Impact of Aerosol Vertical Distribution on the Clear Sky Direct Aerosol Radiative Forcing Uncertainty in CMIP6 Models

In this study, we investigate the uncertainty of direct aerosol radiative forcing (DARF) associated with aerosol vertical distribution using simulation results from 14 global models within the Coupled Model Intercomparison Project Phase 6 (CMIP6). The column mass loading for each aerosol species is first normalized to the multi-model average for each model, and a unified radiative transfer model and set of aerosol optical parameter are used, so that the differences in the calculated DARF is solely attributed to the difference in aerosol vertical profiles.
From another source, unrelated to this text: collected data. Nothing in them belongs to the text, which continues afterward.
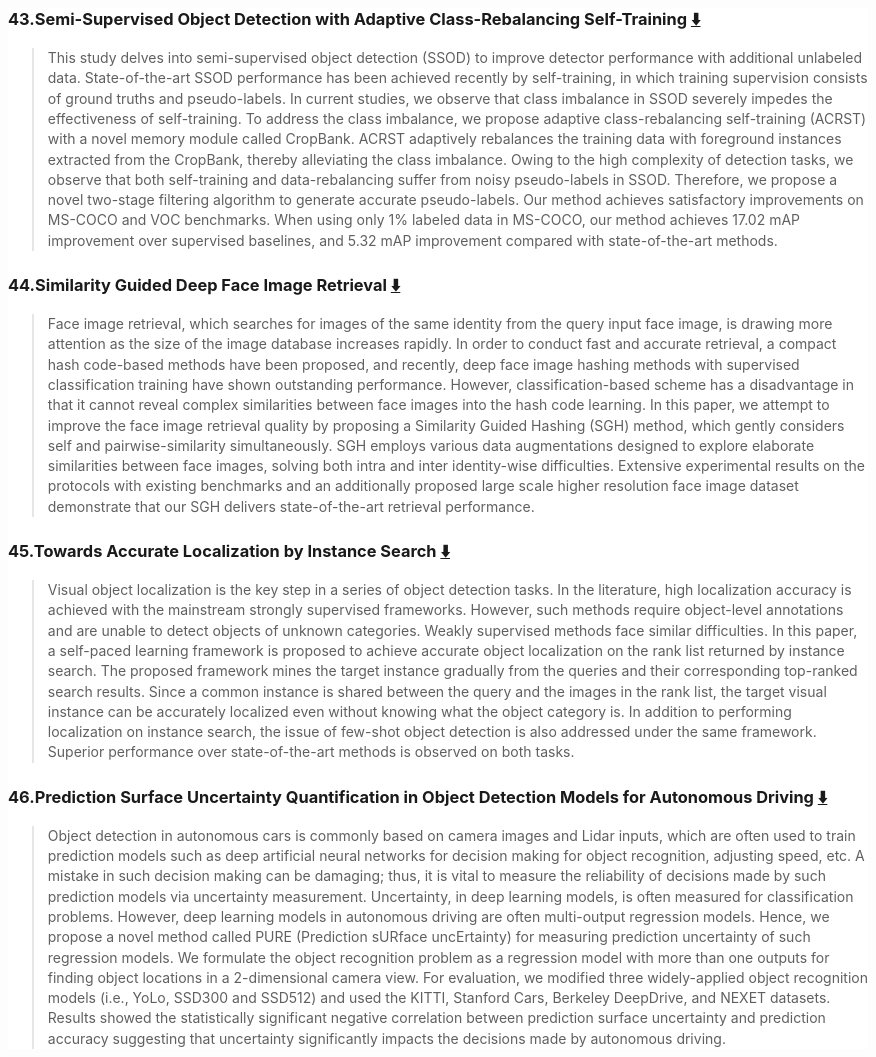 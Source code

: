 ### 43.Semi-Supervised Object Detection with Adaptive Class-Rebalancing Self-Training  [ :arrow_down: ](https://arxiv.org/pdf/2107.05031.pdf)
>  This study delves into semi-supervised object detection (SSOD) to improve detector performance with additional unlabeled data. State-of-the-art SSOD performance has been achieved recently by self-training, in which training supervision consists of ground truths and pseudo-labels. In current studies, we observe that class imbalance in SSOD severely impedes the effectiveness of self-training. To address the class imbalance, we propose adaptive class-rebalancing self-training (ACRST) with a novel memory module called CropBank. ACRST adaptively rebalances the training data with foreground instances extracted from the CropBank, thereby alleviating the class imbalance. Owing to the high complexity of detection tasks, we observe that both self-training and data-rebalancing suffer from noisy pseudo-labels in SSOD. Therefore, we propose a novel two-stage filtering algorithm to generate accurate pseudo-labels. Our method achieves satisfactory improvements on MS-COCO and VOC benchmarks. When using only 1\% labeled data in MS-COCO, our method achieves 17.02 mAP improvement over supervised baselines, and 5.32 mAP improvement compared with state-of-the-art methods.      
### 44.Similarity Guided Deep Face Image Retrieval  [ :arrow_down: ](https://arxiv.org/pdf/2107.05025.pdf)
>  Face image retrieval, which searches for images of the same identity from the query input face image, is drawing more attention as the size of the image database increases rapidly. In order to conduct fast and accurate retrieval, a compact hash code-based methods have been proposed, and recently, deep face image hashing methods with supervised classification training have shown outstanding performance. However, classification-based scheme has a disadvantage in that it cannot reveal complex similarities between face images into the hash code learning. In this paper, we attempt to improve the face image retrieval quality by proposing a Similarity Guided Hashing (SGH) method, which gently considers self and pairwise-similarity simultaneously. SGH employs various data augmentations designed to explore elaborate similarities between face images, solving both intra and inter identity-wise difficulties. Extensive experimental results on the protocols with existing benchmarks and an additionally proposed large scale higher resolution face image dataset demonstrate that our SGH delivers state-of-the-art retrieval performance.      
### 45.Towards Accurate Localization by Instance Search  [ :arrow_down: ](https://arxiv.org/pdf/2107.05005.pdf)
>  Visual object localization is the key step in a series of object detection tasks. In the literature, high localization accuracy is achieved with the mainstream strongly supervised frameworks. However, such methods require object-level annotations and are unable to detect objects of unknown categories. Weakly supervised methods face similar difficulties. In this paper, a self-paced learning framework is proposed to achieve accurate object localization on the rank list returned by instance search. The proposed framework mines the target instance gradually from the queries and their corresponding top-ranked search results. Since a common instance is shared between the query and the images in the rank list, the target visual instance can be accurately localized even without knowing what the object category is. In addition to performing localization on instance search, the issue of few-shot object detection is also addressed under the same framework. Superior performance over state-of-the-art methods is observed on both tasks.      
### 46.Prediction Surface Uncertainty Quantification in Object Detection Models for Autonomous Driving  [ :arrow_down: ](https://arxiv.org/pdf/2107.04991.pdf)
>  Object detection in autonomous cars is commonly based on camera images and Lidar inputs, which are often used to train prediction models such as deep artificial neural networks for decision making for object recognition, adjusting speed, etc. A mistake in such decision making can be damaging; thus, it is vital to measure the reliability of decisions made by such prediction models via uncertainty measurement. Uncertainty, in deep learning models, is often measured for classification problems. However, deep learning models in autonomous driving are often multi-output regression models. Hence, we propose a novel method called PURE (Prediction sURface uncErtainty) for measuring prediction uncertainty of such regression models. We formulate the object recognition problem as a regression model with more than one outputs for finding object locations in a 2-dimensional camera view. For evaluation, we modified three widely-applied object recognition models (i.e., YoLo, SSD300 and SSD512) and used the KITTI, Stanford Cars, Berkeley DeepDrive, and NEXET datasets. Results showed the statistically significant negative correlation between prediction surface uncertainty and prediction accuracy suggesting that uncertainty significantly impacts the decisions made by autonomous driving.       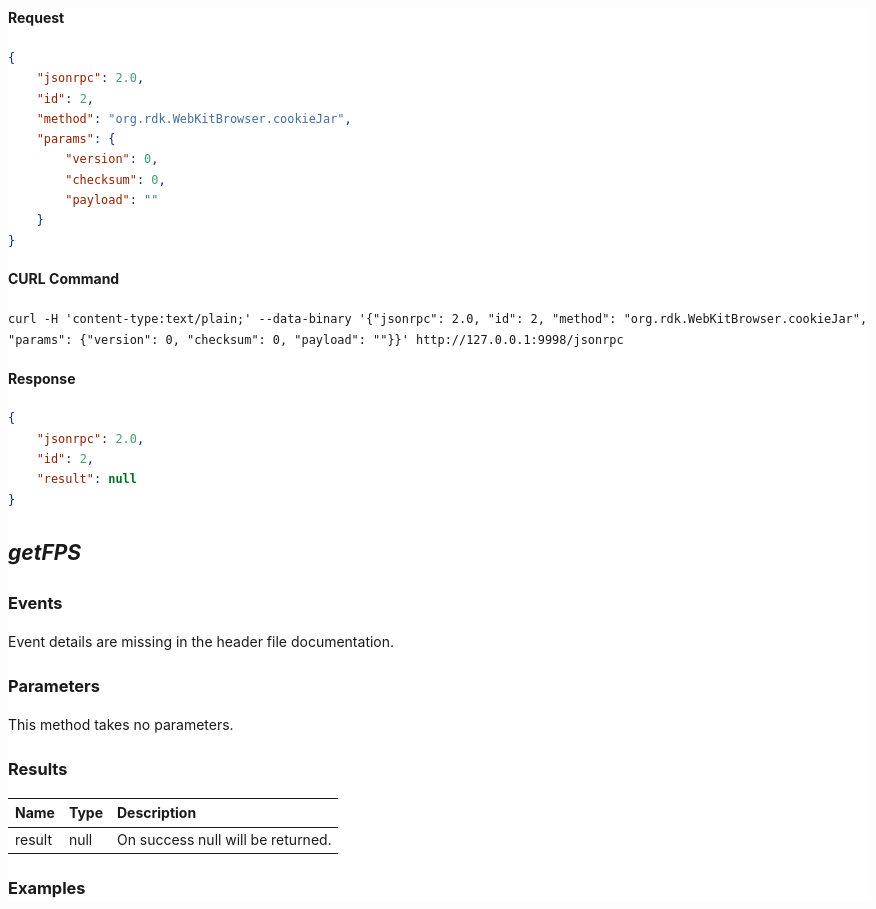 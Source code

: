 
#### Request

```json
{
    "jsonrpc": 2.0,
    "id": 2,
    "method": "org.rdk.WebKitBrowser.cookieJar",
    "params": {
        "version": 0,
        "checksum": 0,
        "payload": ""
    }
}
```


#### CURL Command

```curl
curl -H 'content-type:text/plain;' --data-binary '{"jsonrpc": 2.0, "id": 2, "method": "org.rdk.WebKitBrowser.cookieJar", "params": {"version": 0, "checksum": 0, "payload": ""}}' http://127.0.0.1:9998/jsonrpc
```


#### Response

```json
{
    "jsonrpc": 2.0,
    "id": 2,
    "result": null
}
```

<a id="getFPS"></a>
## *getFPS*



### Events
Event details are missing in the header file documentation.
### Parameters
This method takes no parameters.
### Results
| Name | Type | Description |
| :-------- | :-------- | :-------- |
| result | null | On success null will be returned. |

### Examples

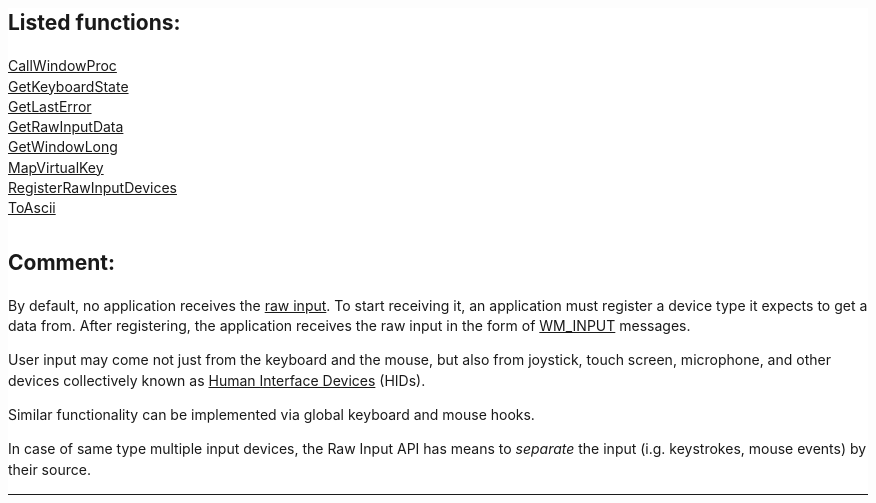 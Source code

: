 
## Listed functions:
[CallWindowProc](../libraries/user32/CallWindowProc.md)  
[GetKeyboardState](../libraries/user32/GetKeyboardState.md)  
[GetLastError](../libraries/kernel32/GetLastError.md)  
[GetRawInputData](../libraries/user32/GetRawInputData.md)  
[GetWindowLong](../libraries/user32/GetWindowLong.md)  
[MapVirtualKey](../libraries/user32/MapVirtualKey.md)  
[RegisterRawInputDevices](../libraries/user32/RegisterRawInputDevices.md)  
[ToAscii](../libraries/user32/ToAscii.md)  

## Comment:
By default, no application receives the <a href="http://msdn.microsoft.com/en-us/library/ms645543(v=vs.85).aspx">raw input</a>. To start receiving it, an application must register a device type it expects to get a data from. After registering, the application receives the raw input in the form of <a href="http://msdn.microsoft.com/en-us/library/ms645590(v=vs.85).aspx">WM_INPUT</a> messages.  
  
User input may come not just from the keyboard and the mouse, but also from joystick, touch screen, microphone, and other devices collectively known as <a href="http://en.wikipedia.org/wiki/Human_interface_device">Human Interface Devices</a> (HIDs).  
  
Similar functionality can be implemented via global keyboard and mouse hooks.   
  
In case of same type multiple input devices, the Raw Input API has means to *separate* the input (i.g. keystrokes, mouse events) by their source.  
  
***  


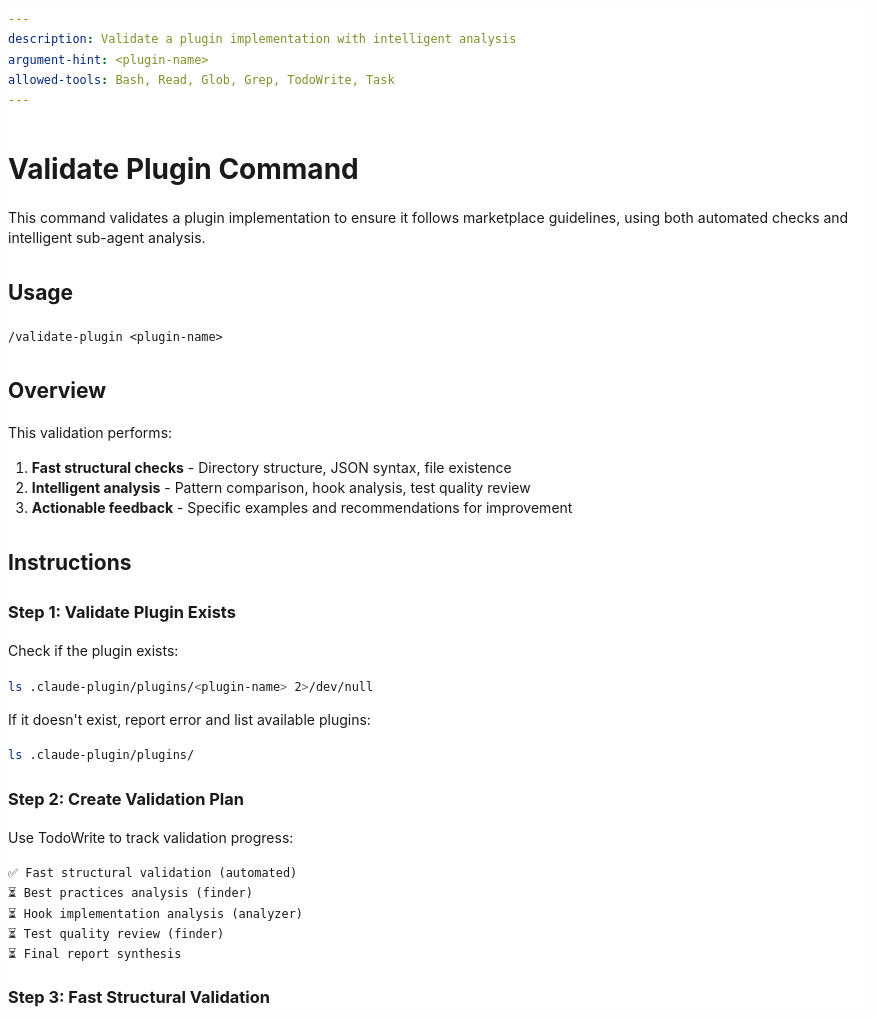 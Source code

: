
 ```yaml
---
description: Validate a plugin implementation with intelligent analysis
argument-hint: <plugin-name>
allowed-tools: Bash, Read, Glob, Grep, TodoWrite, Task
---
```


# Validate Plugin Command

This command validates a plugin implementation to ensure it follows marketplace guidelines, using both automated checks and intelligent sub-agent analysis.

## Usage

```
/validate-plugin <plugin-name>
```

## Overview

This validation performs:
1. **Fast structural checks** - Directory structure, JSON syntax, file existence
2. **Intelligent analysis** - Pattern comparison, hook analysis, test quality review
3. **Actionable feedback** - Specific examples and recommendations for improvement

## Instructions

### Step 1: Validate Plugin Exists

Check if the plugin exists:
```bash
ls .claude-plugin/plugins/<plugin-name> 2>/dev/null
```

If it doesn't exist, report error and list available plugins:
```bash
ls .claude-plugin/plugins/
```

### Step 2: Create Validation Plan

Use TodoWrite to track validation progress:

```
✅ Fast structural validation (automated)
⏳ Best practices analysis (finder)
⏳ Hook implementation analysis (analyzer)
⏳ Test quality review (finder)
⏳ Final report synthesis
```

### Step 3: Fast Structural Validation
The global mean DARF in 2014 with respect to 1850 before and after mass-normalization are -0.77 0.52 and -0.81 0.12 respectively, assuming external mixing, which indicates that the inter-model difference in aerosol vertical distribution accounts for ~20% of the total DARF uncertainty. We further conduct two separate experiments by normalizing aerosol optical depth (AOD) and aerosol single scattering albedo (SSA) profiles respectively, and find that the vertical distribution of SSA results in larger DARF uncertainty than that of AOD. Finally, compared with CALIPSO observation, CMIP6 models tend to produce higher aerosol layers. The bias in modeled aerosol profile with respect to CALIPSO leads to stronger DARF, especially for land regions.